How Newsjack Turns Breaking News Into a Published Post in Under 2 Hours
Posted: June 13, 2026 Filed under: Personal, smallbizai.au | Tags: newsjack, openclaw, smallbizai.au Leave a commentI found Newsjack the way I find most good tools — someone tweeted about it.
@elvissun posted it. 176K likes. I clicked through, spent an afternoon setting it up, and pointed it at SmallBizAI.au. The concept: monitor breaking Australian AI and SMB news in real time, score stories by relevance, and tell me how long the window is before the moment passes.
It runs twice a day now. Morning and afternoon scans, results straight to Telegram, as a pitch. I approve. The story is live not long after
What it does
Each scan surfaces the top breaking stories with three things attached: the angle SmallBizAI could take, why we have standing to take it, and roughly how many hours before the story goes cold.
That last number matters. Newsjacking has a tight window. Too fast and you’re reacting to something before the audience knows why it’s interesting. Too slow and you’re the ninth piece on a story that everyone’s moved on from. The tool does the timing math so I don’t have to.
Most days I get two or three candidates. Most days I ignore them. Sometimes one is worth the 90 minutes.
An earlier example
When the federal government published its first AI transparency report, and more than half of agencies failed it, the monitor flagged it within hours. The SmallBizAI angle was obvious: if federal agencies can’t get AI accountability right, small businesses need to understand the direction regulation is heading.
That post, “More Than Half of Australia’s Federal Agencies Failed Their First AI Transparency Test”, went from signal to published the same day. It’s been in the Bing AI citation leaderboard ever since.
This morning
The monitor flagged a piece from the AFR: “How AI is enhancing the nation’s workforce.” Published Friday afternoon. Eight hours left in the window at the time of the scan.
The story covered how Australian organisations have crossed from AI experimentation into full deployment — Databricks research, a Great Southern Bank case study. Classic enterprise framing. The SmallBizAI angle: strip out the enterprise language, translate the data foundations lesson for Australian small businesses still figuring out whether to commit.
Claw wrote the draft. I reviewed it, moved the schedule from next Wednesday to 11am this morning, and it went live before lunch. Under two hours from signal to published.
The part I didn’t expect
The AFR piece quoted Adam Beavis, Databricks’ VP for Australia and New Zealand, I worked with Adam when I was at Microsoft, he was at a partner at the time. Years later he was on the other side of the table when I interviewed for my first role at AWS. Two different eras of the Australian tech industry, and he shows up in a breaking news story my AI agent surfaced on a Saturday morning.
Small world. Good story.
The naming moment
After the post went live I started looking at where these posts actually live on the site. The category was called “Newsjack Finds.” Accurate. Not useful to anyone who didn’t already know what newsjacking was. SmallBizAI is not a news site. We don’t cover everything. We pick the stories where we have something specific to say, and we say it fast. That’s not “Newsjack Finds.” That’s Hot Takes.
We renamed the category, updated the homepage card, and 🔥 Hot Takes is now one of the four links in the News & Trends hub. In the same session we wrote and published the post.
Tool. Story. Category. One Saturday morning.
What’s different now
SmallBizAI has always been a library. 880+ posts, 41 industries, guides that stay useful for years. That’s the core and it stays the core.

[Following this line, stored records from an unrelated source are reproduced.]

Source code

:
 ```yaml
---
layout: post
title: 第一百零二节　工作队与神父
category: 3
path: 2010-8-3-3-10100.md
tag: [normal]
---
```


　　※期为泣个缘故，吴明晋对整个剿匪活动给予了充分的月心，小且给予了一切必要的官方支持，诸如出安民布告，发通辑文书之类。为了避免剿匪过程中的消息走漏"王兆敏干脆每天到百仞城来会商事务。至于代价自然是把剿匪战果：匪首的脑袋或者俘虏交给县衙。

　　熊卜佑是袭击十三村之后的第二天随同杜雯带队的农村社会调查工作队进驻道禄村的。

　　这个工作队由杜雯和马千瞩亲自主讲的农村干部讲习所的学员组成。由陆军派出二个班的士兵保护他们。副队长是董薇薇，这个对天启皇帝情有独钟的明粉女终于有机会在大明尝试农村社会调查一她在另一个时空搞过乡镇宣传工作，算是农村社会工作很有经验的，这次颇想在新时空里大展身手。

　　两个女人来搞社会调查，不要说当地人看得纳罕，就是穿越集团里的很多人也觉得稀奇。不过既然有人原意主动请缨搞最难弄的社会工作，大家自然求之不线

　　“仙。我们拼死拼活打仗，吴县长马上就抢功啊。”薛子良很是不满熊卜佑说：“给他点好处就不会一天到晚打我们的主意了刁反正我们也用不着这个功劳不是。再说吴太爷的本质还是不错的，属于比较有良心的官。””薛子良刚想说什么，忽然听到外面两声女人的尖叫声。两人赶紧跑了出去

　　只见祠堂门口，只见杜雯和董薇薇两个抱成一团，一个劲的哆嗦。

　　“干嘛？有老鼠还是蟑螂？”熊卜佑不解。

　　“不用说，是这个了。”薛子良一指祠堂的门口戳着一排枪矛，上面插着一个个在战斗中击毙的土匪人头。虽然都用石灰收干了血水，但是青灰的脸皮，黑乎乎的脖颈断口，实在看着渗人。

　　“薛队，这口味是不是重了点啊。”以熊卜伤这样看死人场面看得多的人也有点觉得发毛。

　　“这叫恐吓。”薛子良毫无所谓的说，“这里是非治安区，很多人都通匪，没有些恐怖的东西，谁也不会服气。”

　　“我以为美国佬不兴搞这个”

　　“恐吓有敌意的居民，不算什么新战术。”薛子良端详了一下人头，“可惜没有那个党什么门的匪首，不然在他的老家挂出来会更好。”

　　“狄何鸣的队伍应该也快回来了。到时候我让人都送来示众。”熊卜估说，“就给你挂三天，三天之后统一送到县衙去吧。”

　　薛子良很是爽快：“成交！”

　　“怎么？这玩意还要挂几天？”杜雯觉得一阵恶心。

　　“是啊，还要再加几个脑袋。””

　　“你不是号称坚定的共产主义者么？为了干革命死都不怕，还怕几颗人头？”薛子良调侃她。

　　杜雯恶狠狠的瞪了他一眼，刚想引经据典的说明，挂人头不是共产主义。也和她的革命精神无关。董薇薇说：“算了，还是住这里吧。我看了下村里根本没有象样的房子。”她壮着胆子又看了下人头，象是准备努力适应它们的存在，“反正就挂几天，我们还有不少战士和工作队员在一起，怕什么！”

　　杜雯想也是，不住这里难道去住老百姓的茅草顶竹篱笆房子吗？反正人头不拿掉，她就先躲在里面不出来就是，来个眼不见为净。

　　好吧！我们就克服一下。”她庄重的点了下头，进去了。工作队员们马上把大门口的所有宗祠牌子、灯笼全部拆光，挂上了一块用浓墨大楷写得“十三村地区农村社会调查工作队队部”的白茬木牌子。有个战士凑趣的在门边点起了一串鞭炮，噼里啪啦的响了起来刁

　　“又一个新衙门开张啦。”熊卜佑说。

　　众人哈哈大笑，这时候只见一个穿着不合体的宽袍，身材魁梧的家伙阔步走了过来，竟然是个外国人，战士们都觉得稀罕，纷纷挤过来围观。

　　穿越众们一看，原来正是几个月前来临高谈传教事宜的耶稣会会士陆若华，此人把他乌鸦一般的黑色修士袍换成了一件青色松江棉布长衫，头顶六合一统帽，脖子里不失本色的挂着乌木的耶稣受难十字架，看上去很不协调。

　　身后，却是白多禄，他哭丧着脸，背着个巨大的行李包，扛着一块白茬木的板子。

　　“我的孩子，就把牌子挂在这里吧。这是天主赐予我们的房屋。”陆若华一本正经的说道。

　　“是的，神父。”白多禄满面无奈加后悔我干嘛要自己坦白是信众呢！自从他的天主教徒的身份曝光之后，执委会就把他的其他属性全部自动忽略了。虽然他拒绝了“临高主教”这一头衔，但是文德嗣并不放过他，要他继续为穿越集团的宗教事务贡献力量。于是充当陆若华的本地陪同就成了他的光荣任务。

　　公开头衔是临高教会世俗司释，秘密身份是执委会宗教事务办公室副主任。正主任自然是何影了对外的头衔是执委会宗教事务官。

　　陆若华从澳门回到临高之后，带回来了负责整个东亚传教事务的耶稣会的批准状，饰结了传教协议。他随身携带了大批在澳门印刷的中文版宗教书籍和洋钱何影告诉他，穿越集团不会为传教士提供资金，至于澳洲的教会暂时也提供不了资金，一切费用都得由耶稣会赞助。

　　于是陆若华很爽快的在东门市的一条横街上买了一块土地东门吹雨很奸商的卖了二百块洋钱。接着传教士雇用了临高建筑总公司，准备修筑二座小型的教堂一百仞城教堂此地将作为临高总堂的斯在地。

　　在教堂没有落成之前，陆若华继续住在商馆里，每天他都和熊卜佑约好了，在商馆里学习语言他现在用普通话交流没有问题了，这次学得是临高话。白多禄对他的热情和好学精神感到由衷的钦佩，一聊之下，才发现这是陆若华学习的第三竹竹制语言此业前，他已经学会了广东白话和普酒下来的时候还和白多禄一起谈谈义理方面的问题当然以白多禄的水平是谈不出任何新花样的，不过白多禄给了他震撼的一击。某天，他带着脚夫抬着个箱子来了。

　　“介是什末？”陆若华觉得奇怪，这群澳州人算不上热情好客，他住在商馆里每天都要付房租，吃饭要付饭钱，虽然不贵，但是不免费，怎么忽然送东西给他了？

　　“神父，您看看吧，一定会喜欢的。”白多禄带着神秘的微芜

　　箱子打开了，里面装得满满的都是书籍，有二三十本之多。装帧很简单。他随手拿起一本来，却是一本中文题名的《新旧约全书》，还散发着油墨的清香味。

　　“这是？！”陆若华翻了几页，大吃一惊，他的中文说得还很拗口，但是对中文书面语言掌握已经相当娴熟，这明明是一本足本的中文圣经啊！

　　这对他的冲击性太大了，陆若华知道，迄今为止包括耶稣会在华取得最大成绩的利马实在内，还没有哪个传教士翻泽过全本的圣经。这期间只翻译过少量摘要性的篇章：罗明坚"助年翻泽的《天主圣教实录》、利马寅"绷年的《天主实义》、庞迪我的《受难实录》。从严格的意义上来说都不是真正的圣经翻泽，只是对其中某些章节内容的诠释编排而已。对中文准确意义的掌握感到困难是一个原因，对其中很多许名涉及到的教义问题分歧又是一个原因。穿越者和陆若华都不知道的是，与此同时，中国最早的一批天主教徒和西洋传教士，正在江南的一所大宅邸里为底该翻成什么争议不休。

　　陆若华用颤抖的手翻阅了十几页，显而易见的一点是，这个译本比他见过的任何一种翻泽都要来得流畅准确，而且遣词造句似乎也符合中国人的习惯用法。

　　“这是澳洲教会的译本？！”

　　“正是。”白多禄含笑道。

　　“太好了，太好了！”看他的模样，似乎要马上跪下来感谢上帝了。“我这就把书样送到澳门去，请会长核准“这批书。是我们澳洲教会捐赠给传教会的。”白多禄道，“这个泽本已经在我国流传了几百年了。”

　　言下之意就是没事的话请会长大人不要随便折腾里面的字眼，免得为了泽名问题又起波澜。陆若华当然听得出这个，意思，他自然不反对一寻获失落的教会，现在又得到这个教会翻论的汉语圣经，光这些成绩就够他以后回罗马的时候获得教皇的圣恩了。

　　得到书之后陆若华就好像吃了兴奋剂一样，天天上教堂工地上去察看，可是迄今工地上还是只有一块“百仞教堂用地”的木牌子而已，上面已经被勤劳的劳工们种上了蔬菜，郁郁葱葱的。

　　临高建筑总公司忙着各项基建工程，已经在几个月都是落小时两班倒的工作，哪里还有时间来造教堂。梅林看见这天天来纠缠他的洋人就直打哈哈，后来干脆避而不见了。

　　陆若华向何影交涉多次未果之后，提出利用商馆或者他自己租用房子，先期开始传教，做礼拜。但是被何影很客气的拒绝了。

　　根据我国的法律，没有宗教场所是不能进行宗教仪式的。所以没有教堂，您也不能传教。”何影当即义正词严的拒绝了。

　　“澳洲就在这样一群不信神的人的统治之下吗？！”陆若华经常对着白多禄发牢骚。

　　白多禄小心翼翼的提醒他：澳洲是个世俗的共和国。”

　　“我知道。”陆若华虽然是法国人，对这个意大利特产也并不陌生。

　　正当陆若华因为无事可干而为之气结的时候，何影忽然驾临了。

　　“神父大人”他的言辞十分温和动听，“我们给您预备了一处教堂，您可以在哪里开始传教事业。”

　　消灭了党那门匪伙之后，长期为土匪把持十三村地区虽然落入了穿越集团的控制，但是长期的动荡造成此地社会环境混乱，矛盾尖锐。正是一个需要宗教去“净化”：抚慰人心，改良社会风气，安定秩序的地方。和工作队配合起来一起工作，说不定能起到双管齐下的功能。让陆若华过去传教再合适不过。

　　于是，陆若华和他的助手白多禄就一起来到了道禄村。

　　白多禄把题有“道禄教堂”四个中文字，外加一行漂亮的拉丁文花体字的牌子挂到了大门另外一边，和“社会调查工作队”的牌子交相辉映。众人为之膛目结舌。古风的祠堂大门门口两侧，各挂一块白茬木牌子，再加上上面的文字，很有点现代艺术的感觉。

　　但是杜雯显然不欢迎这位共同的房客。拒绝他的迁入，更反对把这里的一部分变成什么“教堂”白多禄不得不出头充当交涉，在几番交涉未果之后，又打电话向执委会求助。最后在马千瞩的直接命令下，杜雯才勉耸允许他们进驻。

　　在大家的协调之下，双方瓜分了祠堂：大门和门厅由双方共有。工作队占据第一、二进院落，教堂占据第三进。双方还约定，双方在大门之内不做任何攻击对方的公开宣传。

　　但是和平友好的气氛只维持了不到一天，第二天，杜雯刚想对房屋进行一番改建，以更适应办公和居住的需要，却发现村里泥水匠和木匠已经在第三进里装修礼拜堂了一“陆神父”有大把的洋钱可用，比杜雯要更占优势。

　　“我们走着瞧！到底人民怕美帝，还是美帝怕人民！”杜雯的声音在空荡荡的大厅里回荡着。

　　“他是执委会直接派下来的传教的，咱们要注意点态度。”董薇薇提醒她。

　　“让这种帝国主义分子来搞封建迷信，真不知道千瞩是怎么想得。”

Hot Takes is something different. It’s the site’s pulse, proof that someone’s paying attention to what’s happening right now and has a view on it. The AFR documents the end of the AI pilot phase. SmallBizAI turns that into something useful for the person running a café, a plumbing business, or a small accounting firm.
The tool found the story. The AI wrote the post. The human recognised the category that needed to exist.
That’s the build.
Newsjack is built by @elvissun. SmallBizAI uses the 🔥 Hot Takes category for reactive posts triggered by the monitor.